Methods: The proliferation of human multiple myeloma KM3 cells was measured with MTT assay. FITC/PI double-labeled flow cytometry (FCM) and Hoechst 33258 staining were used to analyze the cell apoptosis. Caspase 3, PARP, Beclin1, LC3-II, and P62 were detected using Western blotting.

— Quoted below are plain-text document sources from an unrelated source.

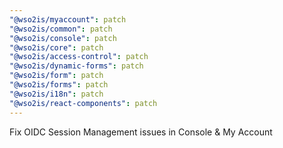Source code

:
 ```yaml
---
"@wso2is/myaccount": patch
"@wso2is/common": patch
"@wso2is/console": patch
"@wso2is/core": patch
"@wso2is/access-control": patch
"@wso2is/dynamic-forms": patch
"@wso2is/form": patch
"@wso2is/forms": patch
"@wso2is/i18n": patch
"@wso2is/react-components": patch
---
```


Fix OIDC Session Management issues in Console & My Account
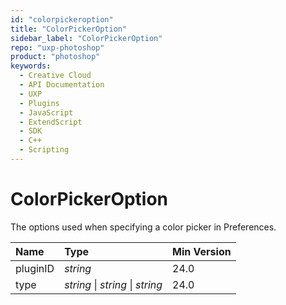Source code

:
 ```yaml
---
id: "colorpickeroption"
title: "ColorPickerOption"
sidebar_label: "ColorPickerOption"
repo: "uxp-photoshop"
product: "photoshop"
keywords:
  - Creative Cloud
  - API Documentation
  - UXP
  - Plugins
  - JavaScript
  - ExtendScript
  - SDK
  - C++
  - Scripting
---
```


# ColorPickerOption

The options used when specifying a color picker in Preferences.

| Name | Type | Min Version |
| :------ | :------ | :------ |
| pluginID | *string* | 24.0 |
| type | *string* \| *string* \| *string* | 24.0 |
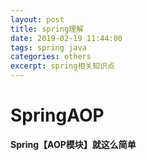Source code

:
 ```yaml
---
layout: post
title: spring理解
date: 2019-02-19 11:44:00
tags: spring java
categories: others
excerpt: spring相关知识点
---
```


# SpringAOP

**Spring【AOP模块】就这么简单**

[Spring【AOP模块】就这么简单]: https://mp.weixin.qq.com/s?__biz=MzI4Njg5MDA5NA==&amp;mid=2247483954&amp;idx=1&amp;sn=b34e385ed716edf6f58998ec329f9867&amp;chksm=ebd74333dca0ca257a77c02ab458300ef982adff3cf37eb6d8d2f985f11df5cc07ef17f659d4#rd

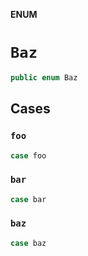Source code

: **ENUM**

# `Baz`

```swift
public enum Baz
```

## Cases
### `foo`

```swift
case foo
```

### `bar`

```swift
case bar
```

### `baz`

```swift
case baz
```
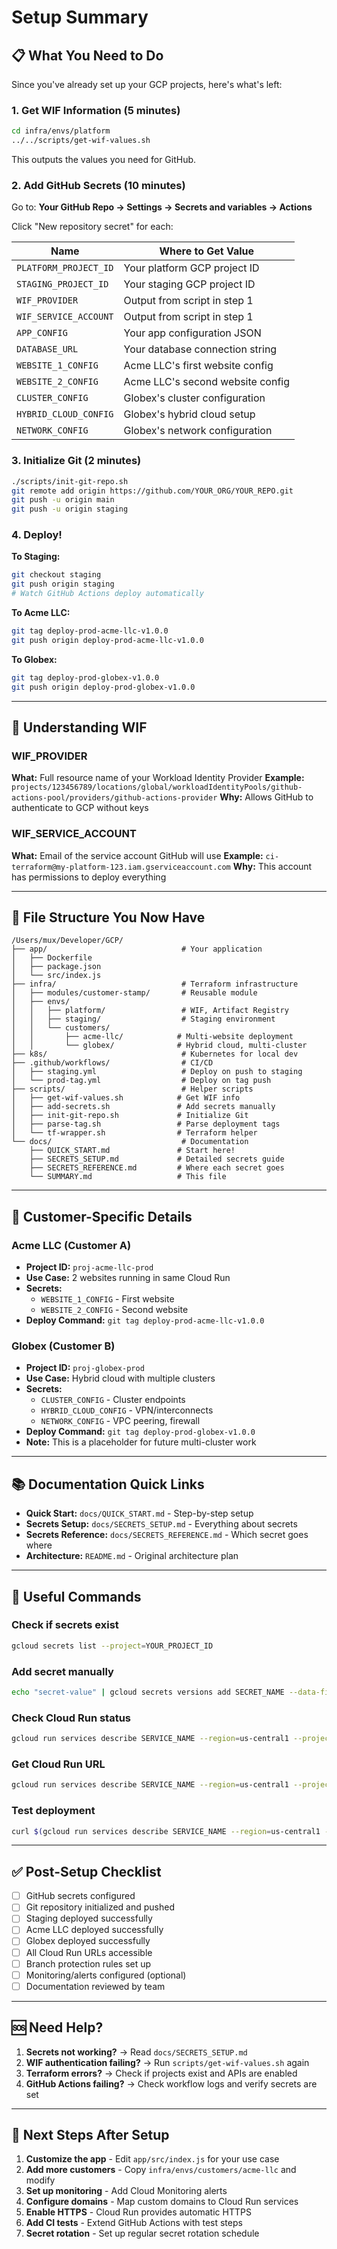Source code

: # Setup Summary

## 📋 What You Need to Do

Since you've already set up your GCP projects, here's what's left:

### 1. Get WIF Information (5 minutes)
```bash
cd infra/envs/platform
../../scripts/get-wif-values.sh
```
This outputs the values you need for GitHub.

### 2. Add GitHub Secrets (10 minutes)

Go to: **Your GitHub Repo → Settings → Secrets and variables → Actions**

Click "New repository secret" for each:

| Name | Where to Get Value |
|------|-------------------|
| `PLATFORM_PROJECT_ID` | Your platform GCP project ID |
| `STAGING_PROJECT_ID` | Your staging GCP project ID |
| `WIF_PROVIDER` | Output from script in step 1 |
| `WIF_SERVICE_ACCOUNT` | Output from script in step 1 |
| `APP_CONFIG` | Your app configuration JSON |
| `DATABASE_URL` | Your database connection string |
| `WEBSITE_1_CONFIG` | Acme LLC's first website config |
| `WEBSITE_2_CONFIG` | Acme LLC's second website config |
| `CLUSTER_CONFIG` | Globex's cluster configuration |
| `HYBRID_CLOUD_CONFIG` | Globex's hybrid cloud setup |
| `NETWORK_CONFIG` | Globex's network configuration |

### 3. Initialize Git (2 minutes)
```bash
./scripts/init-git-repo.sh
git remote add origin https://github.com/YOUR_ORG/YOUR_REPO.git
git push -u origin main
git push -u origin staging
```

### 4. Deploy!

**To Staging:**
```bash
git checkout staging
git push origin staging
# Watch GitHub Actions deploy automatically
```

**To Acme LLC:**
```bash
git tag deploy-prod-acme-llc-v1.0.0
git push origin deploy-prod-acme-llc-v1.0.0
```

**To Globex:**
```bash
git tag deploy-prod-globex-v1.0.0
git push origin deploy-prod-globex-v1.0.0
```

---

## 🔐 Understanding WIF

### WIF_PROVIDER
**What:** Full resource name of your Workload Identity Provider
**Example:** `projects/123456789/locations/global/workloadIdentityPools/github-actions-pool/providers/github-actions-provider`
**Why:** Allows GitHub to authenticate to GCP without keys

### WIF_SERVICE_ACCOUNT
**What:** Email of the service account GitHub will use
**Example:** `ci-terraform@my-platform-123.iam.gserviceaccount.com`
**Why:** This account has permissions to deploy everything

---

## 📁 File Structure You Now Have

```
/Users/mux/Developer/GCP/
├── app/                              # Your application
│   ├── Dockerfile
│   ├── package.json
│   └── src/index.js
├── infra/                            # Terraform infrastructure
│   ├── modules/customer-stamp/       # Reusable module
│   ├── envs/
│   │   ├── platform/                 # WIF, Artifact Registry
│   │   ├── staging/                  # Staging environment
│   │   └── customers/
│   │       ├── acme-llc/            # Multi-website deployment
│   │       └── globex/              # Hybrid cloud, multi-cluster
├── k8s/                              # Kubernetes for local dev
├── .github/workflows/                # CI/CD
│   ├── staging.yml                   # Deploy on push to staging
│   └── prod-tag.yml                  # Deploy on tag push
├── scripts/                          # Helper scripts
│   ├── get-wif-values.sh            # Get WIF info
│   ├── add-secrets.sh               # Add secrets manually
│   ├── init-git-repo.sh             # Initialize Git
│   ├── parse-tag.sh                 # Parse deployment tags
│   └── tf-wrapper.sh                # Terraform helper
└── docs/                             # Documentation
    ├── QUICK_START.md               # Start here!
    ├── SECRETS_SETUP.md             # Detailed secrets guide
    ├── SECRETS_REFERENCE.md         # Where each secret goes
    └── SUMMARY.md                   # This file
```

---

## 🎯 Customer-Specific Details

### Acme LLC (Customer A)
- **Project ID:** `proj-acme-llc-prod`
- **Use Case:** 2 websites running in same Cloud Run
- **Secrets:**
  - `WEBSITE_1_CONFIG` - First website
  - `WEBSITE_2_CONFIG` - Second website
- **Deploy Command:** `git tag deploy-prod-acme-llc-v1.0.0`

### Globex (Customer B)
- **Project ID:** `proj-globex-prod`
- **Use Case:** Hybrid cloud with multiple clusters
- **Secrets:**
  - `CLUSTER_CONFIG` - Cluster endpoints
  - `HYBRID_CLOUD_CONFIG` - VPN/interconnects
  - `NETWORK_CONFIG` - VPC peering, firewall
- **Deploy Command:** `git tag deploy-prod-globex-v1.0.0`
- **Note:** This is a placeholder for future multi-cluster work

---

## 📚 Documentation Quick Links

- **Quick Start:** `docs/QUICK_START.md` - Step-by-step setup
- **Secrets Setup:** `docs/SECRETS_SETUP.md` - Everything about secrets
- **Secrets Reference:** `docs/SECRETS_REFERENCE.md` - Which secret goes where
- **Architecture:** `README.md` - Original architecture plan

---

## 🔧 Useful Commands

### Check if secrets exist
```bash
gcloud secrets list --project=YOUR_PROJECT_ID
```

### Add secret manually
```bash
echo "secret-value" | gcloud secrets versions add SECRET_NAME --data-file=- --project=PROJECT_ID
```

### Check Cloud Run status
```bash
gcloud run services describe SERVICE_NAME --region=us-central1 --project=PROJECT_ID
```

### Get Cloud Run URL
```bash
gcloud run services describe SERVICE_NAME --region=us-central1 --project=PROJECT_ID --format="value(status.url)"
```

### Test deployment
```bash
curl $(gcloud run services describe SERVICE_NAME --region=us-central1 --project=PROJECT_ID --format="value(status.url)")/health
```

---

## ✅ Post-Setup Checklist

- [ ] GitHub secrets configured
- [ ] Git repository initialized and pushed
- [ ] Staging deployed successfully
- [ ] Acme LLC deployed successfully
- [ ] Globex deployed successfully
- [ ] All Cloud Run URLs accessible
- [ ] Branch protection rules set up
- [ ] Monitoring/alerts configured (optional)
- [ ] Documentation reviewed by team

---

## 🆘 Need Help?

1. **Secrets not working?** → Read `docs/SECRETS_SETUP.md`
2. **WIF authentication failing?** → Run `scripts/get-wif-values.sh` again
3. **Terraform errors?** → Check if projects exist and APIs are enabled
4. **GitHub Actions failing?** → Check workflow logs and verify secrets are set

---

## 🚀 Next Steps After Setup

1. **Customize the app** - Edit `app/src/index.js` for your use case
2. **Add more customers** - Copy `infra/envs/customers/acme-llc` and modify
3. **Set up monitoring** - Add Cloud Monitoring alerts
4. **Configure domains** - Map custom domains to Cloud Run services
5. **Enable HTTPS** - Cloud Run provides automatic HTTPS
6. **Add CI tests** - Extend GitHub Actions with test steps
7. **Secret rotation** - Set up regular secret rotation schedule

Results: Treatment of KM3 cells with BA (5−25 μg/mL) suppressed the cell proliferation in time- and dose-dependent manners. The IC50 values at 12, 24, and 36 h were 22.29, 17.36, and 13.06 μg/mL, respectively. BA treatment dose-dependently induced apoptosis of KM3 cells, which was associated with the activation of caspase 3. However, Z-DEVD-FMK, a specific inhibitor of caspase 3, did not decrease, but rather sensitized the cells to BA-induced apoptosis, suggesting an alternative mechanism involved. On other hand, BA treatment dose-dependently increased the accumulation of LC3-II and P62 in KM3 cells, representing the inhibition of autophagic flux. Furthermore, BA treatment dose-dependently downregulated the expression of Beclin 1, an important inducer of autophagy, in KM3 cells. In the presence of BA, Z-DEVD-FMK induced autophagy and increased the amount of LC3-II in KM3 cells, which may occur via attenuating BA-induced decrease in the level of Beclin 1. Similarly, rapamycin, an autophagy inducer, increased the amount of LC3-II in KM3 cells. In the presence of BA, rapamycin caused further increase in the amount of LC3-II. Furthermore, rapamycin sensitized BA-treated KM3 cells to apoptosis.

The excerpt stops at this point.